Stored data entries:
++++++++++

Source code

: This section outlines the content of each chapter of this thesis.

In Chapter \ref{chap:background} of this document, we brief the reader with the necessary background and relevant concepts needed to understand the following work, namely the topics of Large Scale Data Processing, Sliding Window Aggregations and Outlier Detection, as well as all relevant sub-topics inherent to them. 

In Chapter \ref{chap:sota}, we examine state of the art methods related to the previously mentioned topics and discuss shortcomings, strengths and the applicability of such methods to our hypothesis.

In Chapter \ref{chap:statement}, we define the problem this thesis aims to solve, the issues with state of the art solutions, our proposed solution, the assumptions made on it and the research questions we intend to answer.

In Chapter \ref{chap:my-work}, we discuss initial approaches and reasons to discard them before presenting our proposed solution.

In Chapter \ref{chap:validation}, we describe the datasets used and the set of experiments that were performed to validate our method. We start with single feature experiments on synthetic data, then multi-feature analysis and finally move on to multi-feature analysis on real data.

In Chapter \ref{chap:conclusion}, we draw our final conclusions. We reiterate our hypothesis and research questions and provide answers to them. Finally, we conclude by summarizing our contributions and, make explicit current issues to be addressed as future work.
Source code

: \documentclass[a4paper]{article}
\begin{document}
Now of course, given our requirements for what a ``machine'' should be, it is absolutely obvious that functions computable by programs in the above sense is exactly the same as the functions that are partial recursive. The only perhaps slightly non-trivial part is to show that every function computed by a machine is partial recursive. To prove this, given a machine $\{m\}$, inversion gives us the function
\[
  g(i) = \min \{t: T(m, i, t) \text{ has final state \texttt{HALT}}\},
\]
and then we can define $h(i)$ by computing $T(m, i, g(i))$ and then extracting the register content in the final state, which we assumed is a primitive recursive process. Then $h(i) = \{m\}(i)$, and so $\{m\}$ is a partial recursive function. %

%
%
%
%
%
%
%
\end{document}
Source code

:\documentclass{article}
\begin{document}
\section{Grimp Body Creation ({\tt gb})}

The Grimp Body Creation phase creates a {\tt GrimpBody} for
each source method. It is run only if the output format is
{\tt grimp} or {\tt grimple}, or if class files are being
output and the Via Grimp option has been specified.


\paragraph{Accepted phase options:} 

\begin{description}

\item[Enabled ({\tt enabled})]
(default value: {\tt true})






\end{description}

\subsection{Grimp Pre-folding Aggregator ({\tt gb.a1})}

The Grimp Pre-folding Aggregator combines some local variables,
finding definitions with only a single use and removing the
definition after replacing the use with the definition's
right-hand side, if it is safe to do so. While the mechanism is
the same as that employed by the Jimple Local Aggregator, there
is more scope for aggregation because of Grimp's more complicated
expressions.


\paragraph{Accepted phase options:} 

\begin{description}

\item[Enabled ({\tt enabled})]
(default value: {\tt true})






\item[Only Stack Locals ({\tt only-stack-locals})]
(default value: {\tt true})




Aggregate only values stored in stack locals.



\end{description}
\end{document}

++++++++++

Say how many lines above include "each". The number alone is the answer.

» Response area: 2